The Lord your God has given you a Savior, Christ Jesus, who has redeemed you from sin and death, delivered you from all your enemies, and set you free to live without fear.
That is what the nativity, the circumcision, and the name of St. John the Baptist mean; for everything about this boy points to the Christ, to the Redeemer of Israel, the Holy One who comes after St. John. The greatness of the Forerunner derives entirely from the Greater One who follows, to whom he points and whose way he prepares, the Horn of Salvation whom God has raised up for us from the house of His servant David.
It may seem unnecessarily complicated, that the Lord should bother with St. John the Baptist, instead of simply sending Jesus in the flesh, the Son of Mary, and starting the story there. What is the point in sending St. John, when his role and service are so relatively brief, and then he must decrease and make way for the Christ, the Coming One? The Lord could certainly have given Zacharias and Elizabeth a son, in any case — and several decades sooner, as far as that goes, instead of leaving them childless for so many years — and then let well enough alone in the giving of His own beloved Son.
After all, it’s not as though Jesus needed any help in accomplishing redemption for His people. And what is there for St. John to do, anyway, who is not worthy to untie the sandals of the Lord’s feet? St. John is not the Redeemer. He is not the Christ.
So, what, then? He is but a Voice, who cries out today in being borne from his mother’s womb and in his circumcision, and who will cry out the Word of the Lord in the wilderness. He is a prophet, and more than a prophet, who preaches what the Lord has given him to preach, and with his preaching points to Christ Jesus and prepares His way.
It is by such a voice of preaching, by His Word spoken and proclaimed, that the Lord visits His people and gives them life and grants them peace. He does so in this way and by this means, not arbitrarily, nor simply as an accommodation of human weakness, but by His good and gracious will, by His own choice and design, according to His own divine nature. As the Son is begotten of the Father from all eternity, and the Holy Spirit proceeds from the Father and the Son, so does the Father create and give life and accomplish all things by His speaking of His Son, by which He breathes and bestows His Spirit.
It is, therefore, not so much that God works through preaching because we “happen to be” verbal creatures, but He has created us to be verbal creatures after His own Image, because He is a Verbal God — and there is no other God than the Word, by whom and for whom all things are made.
Thus, for the purpose of giving His Son, the divine eternal Word who would become Flesh when the time had fully come, God spoke to His people of old by the Prophets — and precisely as He spoke, so has He fulfilled.

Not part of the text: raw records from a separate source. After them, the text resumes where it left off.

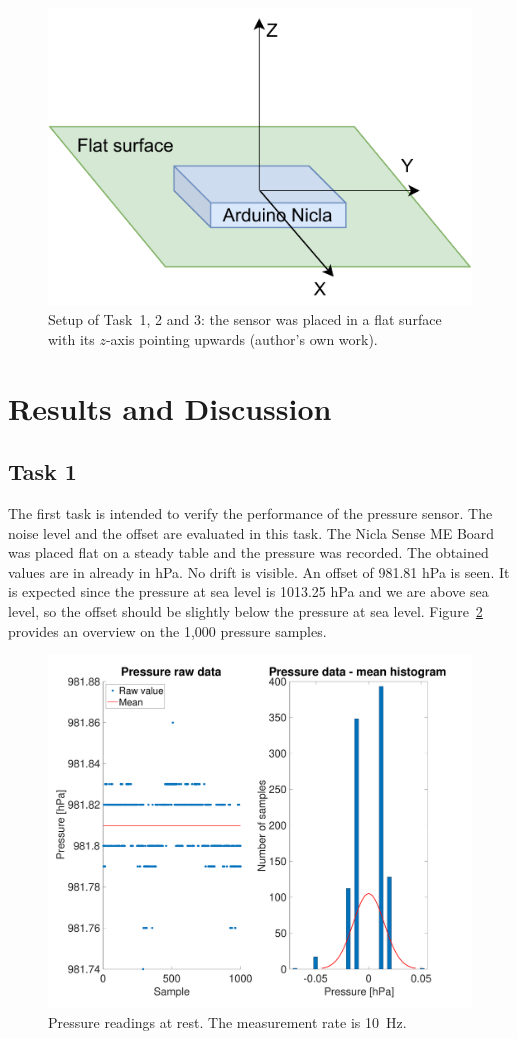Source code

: \documentclass[DIV=14]{scrartcl}
\begin{document}
    \begin{figure}[h]
        \centering
        \includegraphics[width=.6\textwidth]{figures/Setup1and2}
        \caption{Setup of Task~1, 2 and 3: the sensor was placed in a flat surface with its $z$-axis pointing upwards
            (author's own work).}
        \label{fig:setup}
    \end{figure}

    \clearpage


    \section{Results and Discussion}

    \subsection*{Task 1}
    The first task is intended to verify the performance of the pressure sensor.
    The noise level and the offset are evaluated in this task.
    The Nicla Sense ME Board was placed flat on a steady table and the pressure was recorded.
    The obtained values are in already in \si{\hecto\pascal}.
    No drift is visible.
    An offset of 981.81 \si{\hecto\pascal} is seen.
    It is expected since the pressure at sea level is 1013.25 \si{\hecto\pascal} and we are above sea level,
    so the offset should be slightly below the pressure at sea level.
    Figure~\ref{fig:plotPressure} provides an overview on the 1,000 pressure samples.

    \begin{figure}[h]
        \centering
        \includegraphics[width=.6\textwidth]{plots/plotPressure}
        \caption{Pressure readings at rest. The measurement rate is \SI{10}{\hertz}.}
        \label{fig:plotPressure}
    \end{figure}
\end{document}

There is consistency and perfect continuity in the Lord’s speaking, even as that Word of God becomes true Man in the womb of the Blessed Virgin Mary. And now, in anticipation of and preparation for that gift of her Son, there is the conception and birth of the last and greatest prophet, St. John, who goes before His face as a messenger.
The message and the messenger are all-but-inseparable, especially in this case of St. John the Baptist. Again, everything about him points to the coming of Christ Jesus, though He, the Lord in the flesh, will be that much greater in every way. St. John’s miraculous conception of old and barren Elizabeth anticipates the greater miracle of the Lord’s own conception and birth from the young Virgin Mary. St. John’s divinely-given name, which means grace, anticipates but yields before the gracious name of Jesus, which testifies that He is Yahweh, our Savior. The rejoicing of St. Elizabeth’s family, friends, and neighbors anticipates the rejoicing of heaven and earth at the Nativity of our Lord Jesus. And the canticle of Zacharias at the circumcision and naming of his son, John, already begins to find its fulfillment in the presentation of our Lord Jesus at the Temple, in the canticle of Simeon, who departs in peace in accordance with the Word of the Lord to him.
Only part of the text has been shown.